• [REQUIRED ACTION]: Retype all of the material exactly, leaving no line out.

• [DATA FOR ANALYSIS]:
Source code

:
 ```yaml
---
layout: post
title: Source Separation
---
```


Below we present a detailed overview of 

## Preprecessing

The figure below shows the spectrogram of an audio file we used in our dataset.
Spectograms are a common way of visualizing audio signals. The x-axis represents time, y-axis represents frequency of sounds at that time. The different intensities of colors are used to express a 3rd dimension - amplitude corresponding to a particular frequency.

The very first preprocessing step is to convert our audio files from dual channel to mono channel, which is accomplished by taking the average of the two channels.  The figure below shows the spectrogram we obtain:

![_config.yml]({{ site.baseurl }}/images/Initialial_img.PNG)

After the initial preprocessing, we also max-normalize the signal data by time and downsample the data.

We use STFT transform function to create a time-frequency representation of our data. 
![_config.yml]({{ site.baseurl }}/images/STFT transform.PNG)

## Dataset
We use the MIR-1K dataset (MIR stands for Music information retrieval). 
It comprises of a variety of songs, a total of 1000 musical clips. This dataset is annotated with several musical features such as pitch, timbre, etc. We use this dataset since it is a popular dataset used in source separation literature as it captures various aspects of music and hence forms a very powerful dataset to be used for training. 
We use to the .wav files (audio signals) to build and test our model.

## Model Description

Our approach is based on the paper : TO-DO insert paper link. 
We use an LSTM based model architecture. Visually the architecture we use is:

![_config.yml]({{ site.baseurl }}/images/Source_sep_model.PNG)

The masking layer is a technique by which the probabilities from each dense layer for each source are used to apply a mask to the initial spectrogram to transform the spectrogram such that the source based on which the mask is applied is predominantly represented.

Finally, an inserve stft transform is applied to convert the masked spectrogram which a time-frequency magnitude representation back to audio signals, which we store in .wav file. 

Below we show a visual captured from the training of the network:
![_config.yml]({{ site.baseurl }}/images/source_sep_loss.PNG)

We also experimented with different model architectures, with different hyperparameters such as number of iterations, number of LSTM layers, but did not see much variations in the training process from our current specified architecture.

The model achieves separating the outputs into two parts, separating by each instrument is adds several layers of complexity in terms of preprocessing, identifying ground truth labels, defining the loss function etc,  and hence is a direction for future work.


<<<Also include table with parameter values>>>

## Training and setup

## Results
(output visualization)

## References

• [RESPONSE TO THE TASK]:
Source code

:
 ```yaml
---
layout: post
title: Source Separation
---
```


Below we present a detailed overview of 

## Preprecessing

The figure below shows the spectrogram of an audio file we used in our dataset.
Spectograms are a common way of visualizing audio signals. The x-axis represents time, y-axis represents frequency of sounds at that time. The different intensities of colors are used to express a 3rd dimension - amplitude corresponding to a particular frequency.

The very first preprocessing step is to convert our audio files from dual channel to mono channel, which is accomplished by taking the average of the two channels.  The figure below shows the spectrogram we obtain:

![_config.yml]({{ site.baseurl }}/images/Initialial_img.PNG)

After the initial preprocessing, we also max-normalize the signal data by time and downsample the data.

We use STFT transform function to create a time-frequency representation of our data. 
![_config.yml]({{ site.baseurl }}/images/STFT transform.PNG)

## Dataset
We use the MIR-1K dataset (MIR stands for Music information retrieval). 
It comprises of a variety of songs, a total of 1000 musical clips. This dataset is annotated with several musical features such as pitch, timbre, etc. We use this dataset since it is a popular dataset used in source separation literature as it captures various aspects of music and hence forms a very powerful dataset to be used for training. 
We use to the .wav files (audio signals) to build and test our model.

## Model Description

Our approach is based on the paper : TO-DO insert paper link. 
We use an LSTM based model architecture. Visually the architecture we use is:

![_config.yml]({{ site.baseurl }}/images/Source_sep_model.PNG)

The masking layer is a technique by which the probabilities from each dense layer for each source are used to apply a mask to the initial spectrogram to transform the spectrogram such that the source based on which the mask is applied is predominantly represented.

Finally, an inserve stft transform is applied to convert the masked spectrogram which a time-frequency magnitude representation back to audio signals, which we store in .wav file. 

Below we show a visual captured from the training of the network:
![_config.yml]({{ site.baseurl }}/images/source_sep_loss.PNG)

We also experimented with different model architectures, with different hyperparameters such as number of iterations, number of LSTM layers, but did not see much variations in the training process from our current specified architecture.

The model achieves separating the outputs into two parts, separating by each instrument is adds several layers of complexity in terms of preprocessing, identifying ground truth labels, defining the loss function etc,  and hence is a direction for future work.


<<<Also include table with parameter values>>>

## Training and setup

## Results
(output visualization)

## References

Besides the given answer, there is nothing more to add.